The Atlantic story notes that Montana Governor Greg Gianforte tackled the housing affordability issue thus:
Last July, Gianforte created a housing task force, bringing together homebuilders, politicians, experts, and advocates… . In October, the group delivered a series of proposals to state officials; in December, to local officials. Montana’s legislature debated a set of bills based on those recommendations. Then it passed them this spring. The state transformed its land-use policies. It set itself up for dense development. It did this on a bipartisan basis and at warp speed.
The Task Force included local elected officials, and, as the story noted, the recommendations of the Task Force were presented to local officials before they were taken up in the legislature.

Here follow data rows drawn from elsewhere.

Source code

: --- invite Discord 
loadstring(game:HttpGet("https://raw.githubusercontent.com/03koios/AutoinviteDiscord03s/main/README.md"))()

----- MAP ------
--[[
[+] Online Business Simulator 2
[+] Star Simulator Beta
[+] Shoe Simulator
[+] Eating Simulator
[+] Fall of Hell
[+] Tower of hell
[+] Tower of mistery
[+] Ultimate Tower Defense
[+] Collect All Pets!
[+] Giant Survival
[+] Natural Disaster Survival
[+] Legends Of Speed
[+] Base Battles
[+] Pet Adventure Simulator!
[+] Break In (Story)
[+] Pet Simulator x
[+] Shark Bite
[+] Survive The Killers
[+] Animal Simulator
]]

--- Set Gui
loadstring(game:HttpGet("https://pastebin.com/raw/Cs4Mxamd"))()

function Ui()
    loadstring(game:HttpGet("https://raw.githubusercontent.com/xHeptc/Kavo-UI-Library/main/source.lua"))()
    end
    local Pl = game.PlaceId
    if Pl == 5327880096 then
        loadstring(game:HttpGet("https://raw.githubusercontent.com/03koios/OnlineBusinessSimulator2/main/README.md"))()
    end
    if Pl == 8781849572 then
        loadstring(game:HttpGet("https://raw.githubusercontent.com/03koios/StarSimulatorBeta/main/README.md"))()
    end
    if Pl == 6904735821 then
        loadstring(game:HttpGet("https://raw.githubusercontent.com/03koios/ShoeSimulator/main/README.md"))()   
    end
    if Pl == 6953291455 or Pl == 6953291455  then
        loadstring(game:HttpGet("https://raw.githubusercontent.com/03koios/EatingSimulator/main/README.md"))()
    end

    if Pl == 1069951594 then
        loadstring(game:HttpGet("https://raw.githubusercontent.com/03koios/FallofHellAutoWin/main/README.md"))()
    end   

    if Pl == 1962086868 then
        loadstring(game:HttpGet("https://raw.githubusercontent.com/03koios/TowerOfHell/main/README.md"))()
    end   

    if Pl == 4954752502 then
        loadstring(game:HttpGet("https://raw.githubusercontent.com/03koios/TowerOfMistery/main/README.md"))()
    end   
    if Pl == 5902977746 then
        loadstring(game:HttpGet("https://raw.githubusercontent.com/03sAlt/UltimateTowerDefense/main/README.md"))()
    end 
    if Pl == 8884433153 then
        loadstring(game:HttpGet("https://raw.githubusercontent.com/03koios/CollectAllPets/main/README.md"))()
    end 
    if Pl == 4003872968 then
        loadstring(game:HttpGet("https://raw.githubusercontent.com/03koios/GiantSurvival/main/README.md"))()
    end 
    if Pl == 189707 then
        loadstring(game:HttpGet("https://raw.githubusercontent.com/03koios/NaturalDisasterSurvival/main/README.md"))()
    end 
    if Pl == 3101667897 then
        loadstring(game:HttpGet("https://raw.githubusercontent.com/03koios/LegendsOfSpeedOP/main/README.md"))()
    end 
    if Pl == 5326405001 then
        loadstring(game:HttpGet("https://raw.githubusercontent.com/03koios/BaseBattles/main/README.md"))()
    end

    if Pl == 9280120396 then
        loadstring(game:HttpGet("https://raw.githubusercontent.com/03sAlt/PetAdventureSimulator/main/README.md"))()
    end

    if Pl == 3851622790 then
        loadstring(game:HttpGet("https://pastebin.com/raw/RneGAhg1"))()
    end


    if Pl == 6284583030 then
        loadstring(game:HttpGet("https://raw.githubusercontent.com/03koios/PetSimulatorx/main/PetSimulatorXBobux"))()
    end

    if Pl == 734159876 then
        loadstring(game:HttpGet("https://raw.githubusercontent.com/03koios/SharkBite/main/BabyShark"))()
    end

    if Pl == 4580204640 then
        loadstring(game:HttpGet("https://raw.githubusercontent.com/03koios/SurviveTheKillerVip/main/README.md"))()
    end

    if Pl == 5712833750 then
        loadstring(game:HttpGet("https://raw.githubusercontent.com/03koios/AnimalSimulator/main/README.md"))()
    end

What the story didn’t outline, was something I noted in my March 7 blog post, about the biggest of the bills passed – SB382, the Montana Land Use Planning Act:
Notably, the bill was (largely) written by Kelly Lynch, executive director of the Montana League of Cities and Towns, who has a Masters Degree in Urban Planning and has worked in Community Development in the past.
The Atlantic story notes that there were several other bills that passed as well:
“We obviously did not anticipate being able to get the big wins we did,” Kendall Cotton, the founder of the local think tank the Frontier Institute and a driving force behind the housing bills, told me. “We thought maybe there might be one bill that passed. We ended up getting almost everything that we were asking for.”
Not all of these other bills were supported by local government. But, after hearing local government concerns, things changed. As noted in a Helena TV new story:
… during the process, the League expressed more concerns about other zoning-related bills that they said would impose top-down mandates on cities.
Lynch said these bills have been amended in ways that will make them easier for local governments to implement.
“Our position has been that our cities have already been working on these issues for a lot of years,” she said. “We have planners who go to the national conferences. These kinds of discussions have been happening for a long time. But when you go through that local public process, it takes a lot longer. But I think most of them are already in a situation, are very close to having these same types of regulations, especially in the form that the bills are in now.”
Now Montana is being recognized as a national leader in land use regulatory reform, in a way different from that which California and Oregon are being touted for. As I have noted in previous postings, local implementation of the reforms in those states are proceeding more in fits and starts, if at all.
And as I have also noted, we’ve got a pretty good collaborative process going on here in Utah, led on the local front by the Utah League of Cities and Towns (who APA Utah is working with closely).
Long live collaboration! It would sure help in our national politics, too!